◆ Your objective
Beneath this task are records; count the lines among them that contain the word "jobs" and answer with the number only.

····················

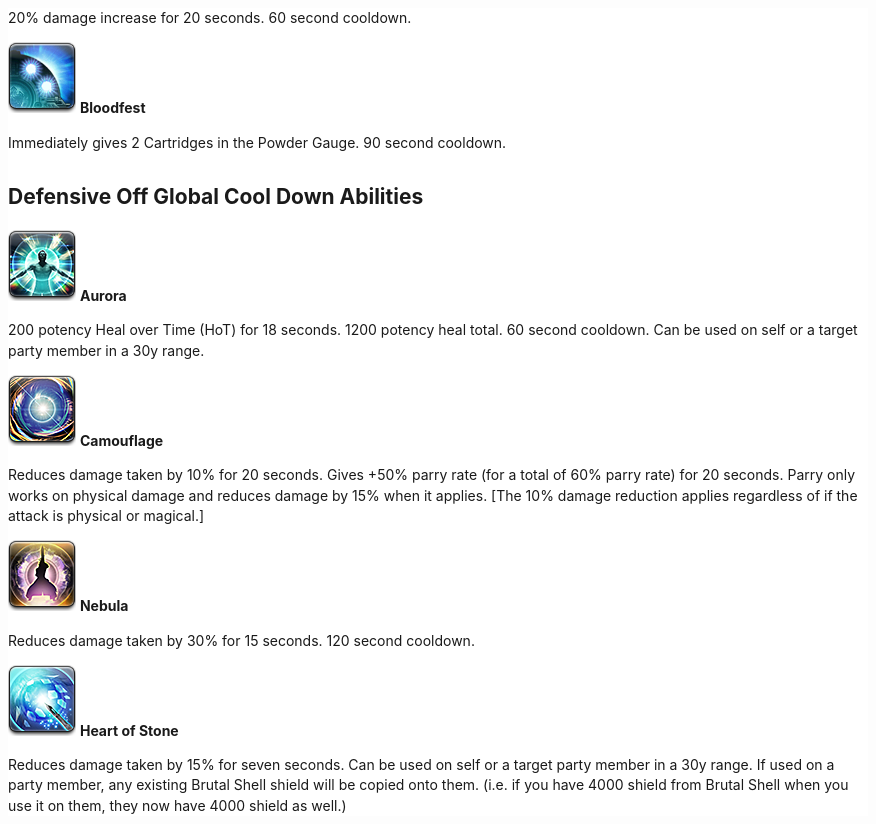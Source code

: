 20% damage increase for 20 seconds. 60 second cooldown.

![Bloodfest](/img/jobs/tanks/gunbreaker/Bloodfest.png)
**Bloodfest**

Immediately gives 2 Cartridges in the Powder Gauge. 90 second cooldown.

## Defensive Off Global Cool Down Abilities

![Aurora](/img/jobs/tanks/gunbreaker/Aurora.png)
**Aurora**

200 potency Heal over Time (HoT) for 18 seconds. 1200 potency heal total. 60 second cooldown. Can be used on self or a target party member in a 30y range. 

![Camouflage](/img/jobs/tanks/gunbreaker/Camouflage.png)
**Camouflage**

Reduces damage taken by 10% for 20 seconds. Gives +50% parry rate (for a total of 60% parry rate) for 20 seconds. Parry only works on physical damage and reduces damage by 15% when it applies. \[The 10% damage reduction applies regardless of if the attack is physical or magical.]

![Nebula](/img/jobs/tanks/gunbreaker/Nebula.png)
**Nebula**

Reduces damage taken by 30% for 15 seconds. 120 second cooldown.

![HeartOfStone](/img/jobs/tanks/gunbreaker/Heart_of_Stone.png)
**Heart of Stone**

Reduces damage taken by 15% for seven seconds. Can be used on self or a target party member in a 30y range. If used on a party member, any existing Brutal Shell shield will be copied onto them. (i.e. if you have 4000 shield from Brutal Shell when you use it on them, they now have 4000 shield as well.)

····················

◆ Answer
5